What’s that gotten them? Four Super Bowl losses, two Stanley Cup losses, No Goal, Hole Goal, The Rigases … the list goes on.
So Pegula immediately raised expectations when he declared the financial mandates placed on the hockey department, which had hamstrung GM Darcy Regier, would be lifted. After a late-season deal for forward Brad Boyes came the rapid off-season remodeling of the now-renamed First Niagara Center. State-of-the-art upgrades to the dressing room heralded upgrades to the team’s roster as well, including the free-agent additions of forward Ville Leino and defensemen Robyn Regehr and Christian Ehrhoff.
Pegula spent a shade over $30 million in one day in bringing in Leino and Ehrhoff, who signed the longest, richest contract of any Buffalo professional athlete when he inked a 10-year deal worth $40 million.
They’ve spent close to the cap this season ($64 million according to Capgeek.com) for Leino ($4.5 million), Regehr ($4 million), while solidifying deals with Miller ($6.2 million) Myers ($5.5 million starting next season) and Drew Stafford ($4 million).
What did that buy? Leino has just two goals and three assists in 20 games and is a minus-6, and has yet to establish himself either at wing or center, where he’s been a disappointment after projecting to be the team’s No. 1 center. Ehrhoff has a goal and nine assists but is a minus-4 and has had a season of egregious giveaways. Regehr, counted on to bring toughness to the blue line, is minus-2 and was bloodied Saturday in a scrap with Sabre castoff Raffi Torres.
Ironically, it’s been backup goalie Jhonas Enroth (7-2-0, 2.06 GAA, .931 SV%) at just $625,000 who has saved Buffalo’s early season, while Miller has struggled and is now sidelined. Enroth began the season 6-0 and was 13-0-1 for his career before losing 5-3 to New Jersey.
Memo to Sabreheads everywhere: It’s still early, so don’t jump off the Peace Bridge JUST yet. Winning a Stanley Cup requires more than just a boatload of cash, however. It demands that “it” factor, which doesn’t necessarily come attached with a price tag. Thanksgiving Eve, the Sabres come face-to-face with the red-hot Bruins, winners of nine straight. They know something about having that “it.” And Sabres fans hope the Bruins wont take ‘Terry’s Boys’ to school …
TAKIN’ CARE OF “BIZ-NESS”
If you’re on “The Twitter” (yeah … it’s “Twitter,” I know, it’s a joke …) then you’ve GOT to follow Phoenix Coyotes enforcer Paul Bissonette – or @BizNasty2point0. With more than 177,000 followers at last count, it’s an irreverent, no-holds barred trip through the “livin’-the-dream’ world of the 26-year-old forward who has complied 221 penalty minutes in his NHL career. The pop-culture references include the likes of Adam Levine, Taylor Swift, Troy Polamalu, Drake & Eminem. In fact, when addressing the Aston/Demi divorce, BizNasty’s reply was, “Did Demi Moore clear waivers?”
Awesome. By the way, he also scored the game-winner Saturday in Buffalo – his first goal in 67 games.
“It’s probably blowing up big-time,” Bissonette said. “These are nights where most people like to congratulate me, because most of the time I’m getting flak because I’m such a plug.”

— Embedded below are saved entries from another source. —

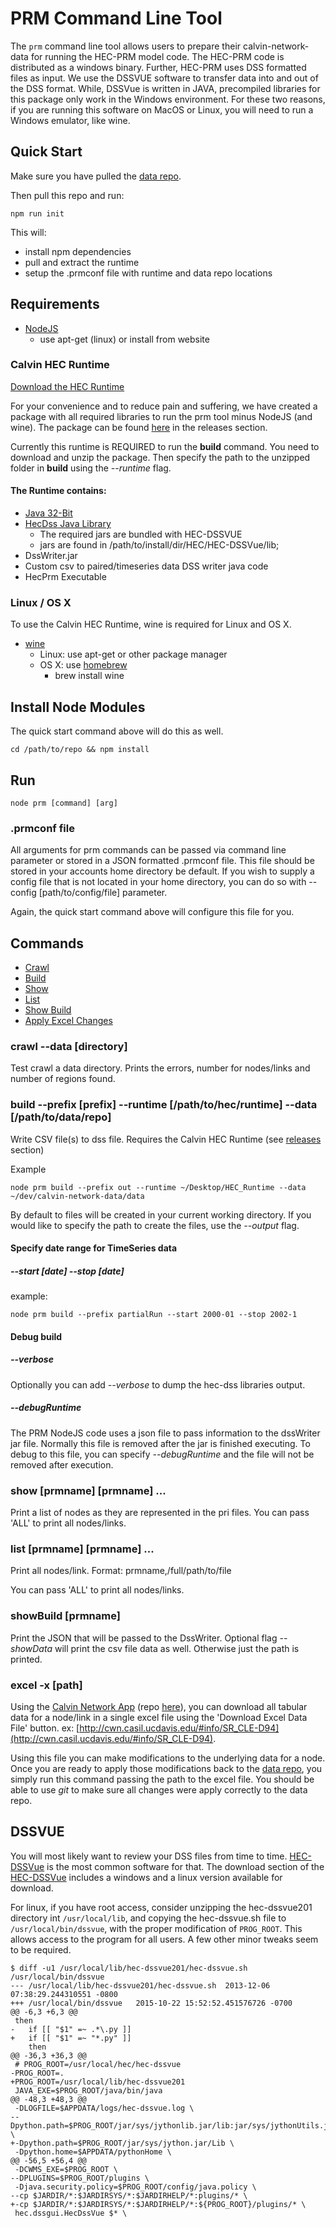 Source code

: # PRM Command Line Tool

The ```prm``` command line tool allows users to prepare their calvin-network-data for running the HEC-PRM model code.
The HEC-PRM code is distributed as a windows binary.   Further, HEC-PRM uses DSS formatted files as input.  We use the DSSVUE software to transfer data into and out of the DSS format.  While, DSSVue is written in JAVA, precompiled libraries for this package only work in the Windows environment.  For these two reasons, if you are running this software on MacOS or Linux, you will need to run a Windows emulator, like wine.

## Quick Start

Make sure you have pulled the [data repo](https://github.com/ucd-cws/calvin-network-data).

Then pull this repo and run:
```
npm run init
```

This will:
 - install npm dependencies
 - pull and extract the runtime
 - setup the .prmconf file with runtime and data repo locations


## Requirements

- [NodeJS](http://nodejs.org)
  - use apt-get (linux) or install from website

### Calvin HEC Runtime

[Download the HEC Runtime](https://github.com/ucd-cws/calvin-network-tools/releases)

For your convenience and to reduce pain and suffering, we have created a
package with all required libraries to run the prm tool minus NodeJS (and wine).
The package can be found [here](https://github.com/ucd-cws/calvin-network-tools/releases) in the releases section.

Currently this runtime is REQUIRED to run the **build** command.  You need to
download and unzip the package.  Then specify the path to the unzipped folder in **build** using the *--runtime* flag.


#### The Runtime contains:

- [Java 32-Bit](http://java.com/en/download/manual.jsp)
- [HecDss Java Library](http://www.hec.usace.army.mil/software/hec-dssvue/)
  - The required jars are bundled with HEC-DSSVUE
  - jars are found in /path/to/install/dir/HEC/HEC-DSSVue/lib;
- DssWriter.jar
 - Custom csv to paired/timeseries data DSS writer java code
- HecPrm Executable


### Linux / OS X

To use the Calvin HEC Runtime, wine is required for Linux and OS X.

- [wine](https://www.winehq.org/)
  - Linux: use apt-get or other package manager
  - OS X: use [homebrew](http://brew.sh/)
    - brew install wine


## Install Node Modules

The quick start command above will do this as well.

```
cd /path/to/repo && npm install
```

## Run

```
node prm [command] [arg]
```

### .prmconf file
All arguments for prm commands can be passed via command line parameter or stored in a JSON formatted .prmconf file.
This file should be stored in your accounts home directory be default.  If you
wish to supply a config file that is not located in your home directory, you can
do so with --config [path/to/config/file] parameter.

Again, the quick start command above will configure this file for you.

## Commands

- [Crawl](#crawl---data-directory)
- [Build](#build---prefix-prefix---runtime-pathtohecruntime---data-pathtodatarepo)
- [Show](#show-prmname-prmname-)
- [List](#list-prmname-prmname-)
- [Show Build](#showbuild-prmname)
- [Apply Excel Changes](#excel--x-path)

### crawl --data [directory]
Test crawl a data directory.  Prints the errors, number for nodes/links and number of regions found.

### build --prefix [prefix] --runtime [/path/to/hec/runtime] --data [/path/to/data/repo]
Write CSV file(s) to dss file.  Requires the Calvin HEC Runtime (see [releases](https://github.com/ucd-cws/calvin-network-tools/releases) section)

Example
```
node prm build --prefix out --runtime ~/Desktop/HEC_Runtime --data ~/dev/calvin-network-data/data
 ```

By default to files will be created in your current working directory.  If you would like
to specify the path to create the files, use the *--output* flag.

#### Specify date range for TimeSeries data
##### --start [date] --stop [date]

example:
```
node prm build --prefix partialRun --start 2000-01 --stop 2002-1
```


#### Debug build

##### --verbose
Optionally you can add *--verbose* to dump the hec-dss libraries output.

##### --debugRuntime
The PRM NodeJS code uses a json file to pass information to the dssWriter jar file.
Normally this file is removed after the jar is finished executing.  To debug to this file,
you can specify *--debugRuntime* and the file will not be removed after execution.


### show [prmname] [prmname] ...
Print a list of nodes as they are represented in the pri files.  You can pass 'ALL'
to print all nodes/links.

### list [prmname] [prmname] ...
Print all nodes/link.  Format:
prmname,/full/path/to/file

You can pass 'ALL' to print all nodes/links.

### showBuild [prmname]
Print the JSON that will be passed to the DssWriter.  Optional flag *--showData*
will print the csv file data as well.  Otherwise just the path is printed.

### excel -x [path]

Using the [Calvin Network App](http://cwn.casil.ucdavis.edu/) (repo [here](https://github.com/ucd-cws/calvin-network-app)),
you can download all tabular data for a node/link in a single excel file using the
'Download Excel Data File' button. ex: [http://cwn.casil.ucdavis.edu/#info/SR_CLE-D94](http://cwn.casil.ucdavis.edu/#info/SR_CLE-D94).

Using this file you can make modifications to the underlying data for a node.  Once you are ready to
apply those modifications back to the [data repo](https://github.com/ucd-cws/calvin-network-data),
you simply run this command passing the path to the excel file.  You should be able to use *git*
to make sure all changes were apply correctly to the data repo.


## DSSVUE

You will most likely want to review your DSS files from time to time.  [HEC-DSSVue](http://www.hec.usace.army.mil/software/hec-dssvue/) is the most common software for that.  The download section of the [HEC-DSSVue](http://www.hec.usace.army.mil/software/hec-dssvue/) includes a windows and a linux version available for download.

For linux, if you have root access, consider unzipping the hec-dssvue201 directory int ```/usr/local/lib```, and copying the hec-dssvue.sh file to ```/usr/local/bin/dssvue```, with the proper modification of ```PROG_ROOT```.  This allows access to the program for all users.  A few other minor tweaks seem to be required.

```
$ diff -u1 /usr/local/lib/hec-dssvue201/hec-dssvue.sh /usr/local/bin/dssvue
--- /usr/local/lib/hec-dssvue201/hec-dssvue.sh	2013-12-06 07:38:29.244310551 -0800
+++ /usr/local/bin/dssvue	2015-10-22 15:52:52.451576726 -0700
@@ -6,3 +6,3 @@
 then
-	if [[ "$1" =~ .*\.py ]]
+	if [[ "$1" =~ "*.py" ]]
 	then
@@ -36,3 +36,3 @@
 # PROG_ROOT=/usr/local/hec/hec-dssvue
-PROG_ROOT=.
+PROG_ROOT=/usr/local/lib/hec-dssvue201
 JAVA_EXE=$PROG_ROOT/java/bin/java
@@ -48,3 +48,3 @@
 -DLOGFILE=$APPDATA/logs/hec-dssvue.log \
--Dpython.path=$PROG_ROOT/jar/sys/jythonlib.jar/lib:jar/sys/jythonUtils.jar \
+-Dpython.path=$PROG_ROOT/jar/sys/jython.jar/Lib \
 -Dpython.home=$APPDATA/pythonHome \
@@ -56,5 +56,4 @@
 -DCWMS_EXE=$PROG_ROOT \
--DPLUGINS=$PROG_ROOT/plugins \
 -Djava.security.policy=$PROG_ROOT/config/java.policy \
--cp $JARDIR/*:$JARDIRSYS/*:$JARDIRHELP/*:plugins/* \
+-cp $JARDIR/*:$JARDIRSYS/*:$JARDIRHELP/*:${PROG_ROOT}/plugins/* \
 hec.dssgui.HecDssVue $* \
```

But of course there’s more to the story. About 50 or so family and friends from nearby Welland, Ont., about 25 miles from Buffalo, came to watch Bissonette play Saturday, including his ill mother and his grandfather. His mother had never seen him play an NHL game.

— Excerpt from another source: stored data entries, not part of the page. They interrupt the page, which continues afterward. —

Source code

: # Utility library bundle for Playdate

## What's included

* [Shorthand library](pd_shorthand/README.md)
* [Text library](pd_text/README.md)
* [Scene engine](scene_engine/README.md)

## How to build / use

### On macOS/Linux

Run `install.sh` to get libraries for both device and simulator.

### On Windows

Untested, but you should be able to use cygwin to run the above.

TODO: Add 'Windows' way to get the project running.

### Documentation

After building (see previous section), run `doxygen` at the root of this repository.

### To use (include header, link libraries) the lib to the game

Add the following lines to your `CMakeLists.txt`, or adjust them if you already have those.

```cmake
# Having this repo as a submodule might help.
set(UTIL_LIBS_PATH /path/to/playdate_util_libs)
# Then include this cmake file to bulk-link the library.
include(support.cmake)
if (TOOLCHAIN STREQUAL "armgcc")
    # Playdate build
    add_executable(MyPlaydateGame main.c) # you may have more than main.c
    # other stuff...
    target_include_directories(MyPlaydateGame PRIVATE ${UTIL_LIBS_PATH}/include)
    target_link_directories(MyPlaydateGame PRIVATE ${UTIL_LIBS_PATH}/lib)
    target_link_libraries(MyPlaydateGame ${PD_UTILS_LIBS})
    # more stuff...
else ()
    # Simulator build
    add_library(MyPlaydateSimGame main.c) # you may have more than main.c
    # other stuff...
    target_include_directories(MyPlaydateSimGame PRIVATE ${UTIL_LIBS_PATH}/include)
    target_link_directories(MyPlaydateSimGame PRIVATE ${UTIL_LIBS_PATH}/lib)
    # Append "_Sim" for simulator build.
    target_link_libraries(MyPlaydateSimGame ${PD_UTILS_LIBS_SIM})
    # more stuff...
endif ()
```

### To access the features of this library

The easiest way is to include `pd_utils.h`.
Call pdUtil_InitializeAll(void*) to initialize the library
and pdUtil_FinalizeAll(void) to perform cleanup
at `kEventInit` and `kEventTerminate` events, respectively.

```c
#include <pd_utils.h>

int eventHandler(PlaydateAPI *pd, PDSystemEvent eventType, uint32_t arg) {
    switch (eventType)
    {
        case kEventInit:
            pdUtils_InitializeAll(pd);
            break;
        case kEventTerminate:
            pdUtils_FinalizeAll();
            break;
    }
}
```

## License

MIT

“Especially to share it with my family & friends, it’s a special thing,” he said. “My grandpa can’t hear very much, so to get him out of the house to do anything is special. It’s a good day.”
Before their 4-3 comeback win over the New Jersey Devils and former coach Peter DeBoer, the Florida Panthers, 11-6-3 with 25 points and sitting in first place in the Southeast Division, had a franchise record of 1-293-13 when being down by three goals in a game.